There are use cases which need FDB isolation between standalone ports
and bridged ports, as well as isolation between ports of different
bridges. Most of these use cases are a result of the fact that packets
can now be partially forwarded by the software bridge, so one port might
need to send a packet to the CPU but its FDB lookup will see that it can
forward it directly to a bridge port where that packet was autonomously
learned.
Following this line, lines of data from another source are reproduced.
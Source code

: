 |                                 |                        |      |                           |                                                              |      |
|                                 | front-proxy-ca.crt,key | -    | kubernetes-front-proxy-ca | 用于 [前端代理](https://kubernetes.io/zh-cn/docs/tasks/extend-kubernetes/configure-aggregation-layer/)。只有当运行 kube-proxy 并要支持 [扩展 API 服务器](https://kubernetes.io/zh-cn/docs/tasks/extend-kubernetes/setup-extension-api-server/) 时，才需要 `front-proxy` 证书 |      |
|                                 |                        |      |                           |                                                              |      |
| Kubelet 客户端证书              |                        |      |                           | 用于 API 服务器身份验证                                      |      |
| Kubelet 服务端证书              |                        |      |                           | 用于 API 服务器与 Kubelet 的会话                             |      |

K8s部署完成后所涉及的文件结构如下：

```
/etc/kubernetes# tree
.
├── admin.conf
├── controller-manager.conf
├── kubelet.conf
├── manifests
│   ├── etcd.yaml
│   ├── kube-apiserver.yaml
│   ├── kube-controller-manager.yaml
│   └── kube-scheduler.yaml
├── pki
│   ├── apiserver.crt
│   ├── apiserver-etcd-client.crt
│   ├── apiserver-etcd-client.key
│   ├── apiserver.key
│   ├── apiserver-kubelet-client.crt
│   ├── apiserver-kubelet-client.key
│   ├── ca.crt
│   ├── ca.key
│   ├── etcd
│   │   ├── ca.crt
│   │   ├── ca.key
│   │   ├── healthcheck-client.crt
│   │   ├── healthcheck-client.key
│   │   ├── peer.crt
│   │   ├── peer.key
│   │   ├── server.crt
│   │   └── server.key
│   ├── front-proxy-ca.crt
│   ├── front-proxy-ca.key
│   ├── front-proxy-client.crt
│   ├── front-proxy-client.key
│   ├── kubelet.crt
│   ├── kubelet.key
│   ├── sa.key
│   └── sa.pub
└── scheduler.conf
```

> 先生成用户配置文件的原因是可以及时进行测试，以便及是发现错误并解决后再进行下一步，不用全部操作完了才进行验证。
So the source port will attempt to shortcircuit the CPU and
forward autonomously, which it can't due to the forwarding isolation we
have in place. So we will have packet drops instead of proper operation.

Additionally, before DSA can implement IFF_UNICAST_FLT for standalone
ports, we must have control over which database we install FDB entries
corresponding to port MAC addresses in. We don't want to hinder the
operation of the bridging layer.

DSA does not have a driver API that encourages FDB isolation, so this
needs to be created. The basis for this is a new struct dsa_db which
annotates each FDB and MDB entry with the database it belongs to.

The sja1105 and felix drivers are modified to observe the dsa_db
argument, and therefore, enforce the FDB isolation.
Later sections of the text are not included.